■ **Exercise**:
As you print the data below, keep every line exactly as it is and leave the images behind.

■ **Task material**:
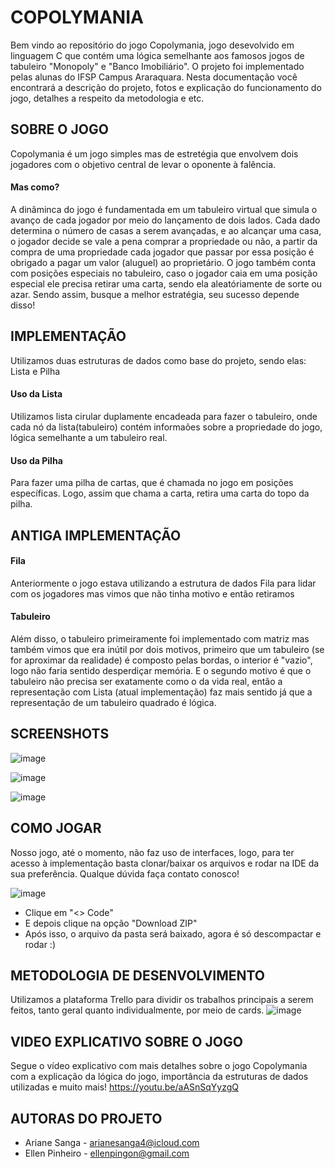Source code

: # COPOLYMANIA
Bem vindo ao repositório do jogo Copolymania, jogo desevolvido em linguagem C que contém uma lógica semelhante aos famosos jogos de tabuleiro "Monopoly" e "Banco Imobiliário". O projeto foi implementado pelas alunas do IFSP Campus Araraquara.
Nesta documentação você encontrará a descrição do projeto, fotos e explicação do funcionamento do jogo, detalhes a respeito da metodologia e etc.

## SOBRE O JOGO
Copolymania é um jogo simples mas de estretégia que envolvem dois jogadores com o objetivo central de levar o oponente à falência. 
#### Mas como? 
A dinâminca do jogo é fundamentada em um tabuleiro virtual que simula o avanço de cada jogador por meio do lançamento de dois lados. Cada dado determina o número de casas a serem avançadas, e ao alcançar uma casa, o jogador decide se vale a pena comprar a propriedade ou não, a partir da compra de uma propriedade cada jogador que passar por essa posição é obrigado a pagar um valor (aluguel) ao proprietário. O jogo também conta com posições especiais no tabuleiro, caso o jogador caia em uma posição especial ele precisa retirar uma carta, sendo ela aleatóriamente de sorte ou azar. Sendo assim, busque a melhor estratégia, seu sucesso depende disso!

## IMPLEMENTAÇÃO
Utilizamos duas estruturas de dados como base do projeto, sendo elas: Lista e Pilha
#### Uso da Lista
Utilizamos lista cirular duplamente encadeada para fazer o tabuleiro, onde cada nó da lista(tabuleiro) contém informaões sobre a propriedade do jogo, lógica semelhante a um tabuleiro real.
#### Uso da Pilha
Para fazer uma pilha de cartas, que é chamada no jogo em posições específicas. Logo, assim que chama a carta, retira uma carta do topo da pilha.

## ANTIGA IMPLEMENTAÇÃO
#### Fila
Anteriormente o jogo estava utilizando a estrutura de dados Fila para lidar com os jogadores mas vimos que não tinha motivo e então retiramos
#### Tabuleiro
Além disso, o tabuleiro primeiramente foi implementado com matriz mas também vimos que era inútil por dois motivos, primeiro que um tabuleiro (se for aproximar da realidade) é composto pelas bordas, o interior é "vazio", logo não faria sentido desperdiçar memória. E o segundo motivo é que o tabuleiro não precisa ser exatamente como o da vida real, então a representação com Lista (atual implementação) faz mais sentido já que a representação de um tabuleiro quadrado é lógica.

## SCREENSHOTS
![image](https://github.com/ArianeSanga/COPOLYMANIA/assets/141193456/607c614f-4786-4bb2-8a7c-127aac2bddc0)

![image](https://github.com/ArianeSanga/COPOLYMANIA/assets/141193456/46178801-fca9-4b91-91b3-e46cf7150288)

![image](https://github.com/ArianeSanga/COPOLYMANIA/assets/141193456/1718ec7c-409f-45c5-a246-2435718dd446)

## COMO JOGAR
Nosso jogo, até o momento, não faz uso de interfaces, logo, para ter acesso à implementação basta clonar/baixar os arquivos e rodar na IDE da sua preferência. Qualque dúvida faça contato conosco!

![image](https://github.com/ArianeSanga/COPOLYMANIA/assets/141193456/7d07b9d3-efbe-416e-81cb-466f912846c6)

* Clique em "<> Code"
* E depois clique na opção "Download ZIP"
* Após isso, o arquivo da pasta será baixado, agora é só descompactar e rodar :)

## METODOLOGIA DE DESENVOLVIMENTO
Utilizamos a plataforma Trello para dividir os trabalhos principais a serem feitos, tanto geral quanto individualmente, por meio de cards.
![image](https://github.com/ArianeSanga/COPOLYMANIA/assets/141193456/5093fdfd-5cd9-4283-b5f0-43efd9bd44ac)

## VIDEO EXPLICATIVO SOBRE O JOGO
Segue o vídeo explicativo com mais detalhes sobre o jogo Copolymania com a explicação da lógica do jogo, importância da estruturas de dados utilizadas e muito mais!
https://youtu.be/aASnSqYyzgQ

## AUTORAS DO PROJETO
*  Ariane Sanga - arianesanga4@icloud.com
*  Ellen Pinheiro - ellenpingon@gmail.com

■ **Answer section**:
Source code

: # COPOLYMANIA
Bem vindo ao repositório do jogo Copolymania, jogo desevolvido em linguagem C que contém uma lógica semelhante aos famosos jogos de tabuleiro "Monopoly" e "Banco Imobiliário". O projeto foi implementado pelas alunas do IFSP Campus Araraquara.
Nesta documentação você encontrará a descrição do projeto, fotos e explicação do funcionamento do jogo, detalhes a respeito da metodologia e etc.

## SOBRE O JOGO
Copolymania é um jogo simples mas de estretégia que envolvem dois jogadores com o objetivo central de levar o oponente à falência. 
#### Mas como? 
A dinâminca do jogo é fundamentada em um tabuleiro virtual que simula o avanço de cada jogador por meio do lançamento de dois lados. Cada dado determina o número de casas a serem avançadas, e ao alcançar uma casa, o jogador decide se vale a pena comprar a propriedade ou não, a partir da compra de uma propriedade cada jogador que passar por essa posição é obrigado a pagar um valor (aluguel) ao proprietário. O jogo também conta com posições especiais no tabuleiro, caso o jogador caia em uma posição especial ele precisa retirar uma carta, sendo ela aleatóriamente de sorte ou azar. Sendo assim, busque a melhor estratégia, seu sucesso depende disso!

## IMPLEMENTAÇÃO
Utilizamos duas estruturas de dados como base do projeto, sendo elas: Lista e Pilha
#### Uso da Lista
Utilizamos lista cirular duplamente encadeada para fazer o tabuleiro, onde cada nó da lista(tabuleiro) contém informaões sobre a propriedade do jogo, lógica semelhante a um tabuleiro real.
#### Uso da Pilha
Para fazer uma pilha de cartas, que é chamada no jogo em posições específicas. Logo, assim que chama a carta, retira uma carta do topo da pilha.

## ANTIGA IMPLEMENTAÇÃO
#### Fila
Anteriormente o jogo estava utilizando a estrutura de dados Fila para lidar com os jogadores mas vimos que não tinha motivo e então retiramos
#### Tabuleiro
Além disso, o tabuleiro primeiramente foi implementado com matriz mas também vimos que era inútil por dois motivos, primeiro que um tabuleiro (se for aproximar da realidade) é composto pelas bordas, o interior é "vazio", logo não faria sentido desperdiçar memória. E o segundo motivo é que o tabuleiro não precisa ser exatamente como o da vida real, então a representação com Lista (atual implementação) faz mais sentido já que a representação de um tabuleiro quadrado é lógica.

## SCREENSHOTS
![image](https://github.com/ArianeSanga/COPOLYMANIA/assets/141193456/607c614f-4786-4bb2-8a7c-127aac2bddc0)

![image](https://github.com/ArianeSanga/COPOLYMANIA/assets/141193456/46178801-fca9-4b91-91b3-e46cf7150288)

![image](https://github.com/ArianeSanga/COPOLYMANIA/assets/141193456/1718ec7c-409f-45c5-a246-2435718dd446)

## COMO JOGAR
Nosso jogo, até o momento, não faz uso de interfaces, logo, para ter acesso à implementação basta clonar/baixar os arquivos e rodar na IDE da sua preferência. Qualque dúvida faça contato conosco!

![image](https://github.com/ArianeSanga/COPOLYMANIA/assets/141193456/7d07b9d3-efbe-416e-81cb-466f912846c6)

* Clique em "<> Code"
* E depois clique na opção "Download ZIP"
* Após isso, o arquivo da pasta será baixado, agora é só descompactar e rodar :)

## METODOLOGIA DE DESENVOLVIMENTO
Utilizamos a plataforma Trello para dividir os trabalhos principais a serem feitos, tanto geral quanto individualmente, por meio de cards.
![image](https://github.com/ArianeSanga/COPOLYMANIA/assets/141193456/5093fdfd-5cd9-4283-b5f0-43efd9bd44ac)

## VIDEO EXPLICATIVO SOBRE O JOGO
Segue o vídeo explicativo com mais detalhes sobre o jogo Copolymania com a explicação da lógica do jogo, importância da estruturas de dados utilizadas e muito mais!
https://youtu.be/aASnSqYyzgQ

## AUTORAS DO PROJETO
*  Ariane Sanga - arianesanga4@icloud.com
*  Ellen Pinheiro - ellenpingon@gmail.com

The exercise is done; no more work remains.